Jack Palevich 的个人资料GrammerJack日志 工具 帮助
2007/1/4

Berkely on Many Core CPU design, RAMP FPGA experimental platform

A hot new topic in computer architecture research is "Many core" CPU designs. Recently CPU designers have run into several "brick walls" that prevent them from simply making faster single-core CPUs. As a result, the only clear way to improve system performance is to use multiple cores. We are currently in the "multi core" era, which is loosely defined as 2 to 16 cores on one chip. "Many core" is focused on designs with 32 + cores on one chip. Having many small cores requires a rethink of algorithm design.
 
Here's the main web page of the Berkeley Wiki on this topic:
 
 
One interesting side issue mentioned in these reports is that academic chip designers are now priced out of the chip design business. It simply takes too much money and too much time to design a full-sized chip these days. In an attempt to stay relevent, academics have proposed constructing a standardized FPGA platform, to allow honest simulation of giant chip designs. (You can always simulate your chip design in software, but that's not sexy, and it's also slower, and harder to prove that your simulated design could actually be realized in hardware.)
 
The "RAMP" developers hope their $100,000 kit becomes a standard, used by multiple researchers, similar to how a VAX minicomputer was a standard for computer science research in the 1980s. That way many-core CPU designs could be traded back and forth, and research claims could be independently verified.
 
Another suggestion from the View wiki is that researchers concentrate on 14 "dwarf" kernels, which are small problems that are representative of the kinds of code that has to run fast in order for a parallel computer to be useful. The idea is that the 14 dwarves are easier to analyze and understand than whole applications. (Why yes, there were originally only 7 dwarves, but then they looked at more kinds of programs and came up with 7 additional dwarves.) An example dwarf is the "map reduce" algorithm, much beloved by Google.
 
One cute statistic from the Berkeley wiki is that the first microprocessor, the Intel 4004, had around 2,400 transistors, and one of the first RISC CPUs had 40,000 transistors. You could now fit more than 2,400 of those RISC CPUs on a sincle chip -- more CPUs than the original CPU had transistors! Of course, to be useful, you need to add a MMU, a cache, and inter-core-communication to the 40,000 transistor core.
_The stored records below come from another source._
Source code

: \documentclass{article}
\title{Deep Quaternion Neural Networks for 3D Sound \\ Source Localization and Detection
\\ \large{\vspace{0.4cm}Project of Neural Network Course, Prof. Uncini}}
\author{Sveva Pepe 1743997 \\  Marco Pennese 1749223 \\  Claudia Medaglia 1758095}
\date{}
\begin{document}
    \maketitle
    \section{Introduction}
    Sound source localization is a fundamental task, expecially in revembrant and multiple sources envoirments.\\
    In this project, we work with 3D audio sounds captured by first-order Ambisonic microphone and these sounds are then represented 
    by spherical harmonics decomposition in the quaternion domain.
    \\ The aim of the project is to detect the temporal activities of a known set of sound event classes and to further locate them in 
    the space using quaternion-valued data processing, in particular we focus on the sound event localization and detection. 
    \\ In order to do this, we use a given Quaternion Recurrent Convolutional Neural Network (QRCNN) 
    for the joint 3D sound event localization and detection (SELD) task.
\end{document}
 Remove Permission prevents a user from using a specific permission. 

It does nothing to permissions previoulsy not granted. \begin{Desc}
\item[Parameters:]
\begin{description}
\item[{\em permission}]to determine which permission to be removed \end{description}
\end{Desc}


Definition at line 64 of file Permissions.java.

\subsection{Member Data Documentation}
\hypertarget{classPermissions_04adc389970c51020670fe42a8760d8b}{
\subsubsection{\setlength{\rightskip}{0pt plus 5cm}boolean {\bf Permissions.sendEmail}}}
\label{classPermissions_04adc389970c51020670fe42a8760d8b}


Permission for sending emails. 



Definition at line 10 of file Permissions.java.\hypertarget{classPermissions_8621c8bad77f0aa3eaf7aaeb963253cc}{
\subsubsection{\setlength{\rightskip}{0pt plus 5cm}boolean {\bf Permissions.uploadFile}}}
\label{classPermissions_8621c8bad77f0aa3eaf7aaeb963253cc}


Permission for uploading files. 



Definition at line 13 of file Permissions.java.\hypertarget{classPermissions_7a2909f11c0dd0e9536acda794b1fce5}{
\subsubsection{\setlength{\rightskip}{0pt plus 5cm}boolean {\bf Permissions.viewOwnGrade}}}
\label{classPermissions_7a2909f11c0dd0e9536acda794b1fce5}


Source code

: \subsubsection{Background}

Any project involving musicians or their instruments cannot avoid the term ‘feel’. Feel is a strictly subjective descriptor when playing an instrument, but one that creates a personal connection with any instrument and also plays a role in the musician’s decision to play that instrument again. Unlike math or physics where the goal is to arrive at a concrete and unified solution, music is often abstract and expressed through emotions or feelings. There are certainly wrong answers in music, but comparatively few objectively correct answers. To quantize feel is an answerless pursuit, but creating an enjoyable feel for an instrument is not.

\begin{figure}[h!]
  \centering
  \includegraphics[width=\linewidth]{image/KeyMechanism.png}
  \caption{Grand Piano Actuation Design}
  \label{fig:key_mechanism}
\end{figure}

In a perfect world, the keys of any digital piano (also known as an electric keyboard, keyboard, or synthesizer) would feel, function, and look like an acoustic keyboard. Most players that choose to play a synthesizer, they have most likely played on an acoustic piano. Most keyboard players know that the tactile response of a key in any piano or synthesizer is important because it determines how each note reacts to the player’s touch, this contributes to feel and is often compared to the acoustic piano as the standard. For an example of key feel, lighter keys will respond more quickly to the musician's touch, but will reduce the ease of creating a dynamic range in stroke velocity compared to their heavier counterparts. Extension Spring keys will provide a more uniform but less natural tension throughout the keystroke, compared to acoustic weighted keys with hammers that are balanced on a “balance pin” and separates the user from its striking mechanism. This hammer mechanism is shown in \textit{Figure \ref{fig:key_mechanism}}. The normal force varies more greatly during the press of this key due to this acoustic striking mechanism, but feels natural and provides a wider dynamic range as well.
But it's still pretty interesting to think about.
 
Update: Dave Patterson is giving a talk on "The Berkeley View: A New Framework and a New Platform for Parallel Research" at the Stanford University Department of Electrical Engineering Computer Systems Colloquium (EE380)
 
 
The talk will be given on January 31st, 2007, but it will be recorded and available for anyone to view after the talk. (I don't know what the delay period is.)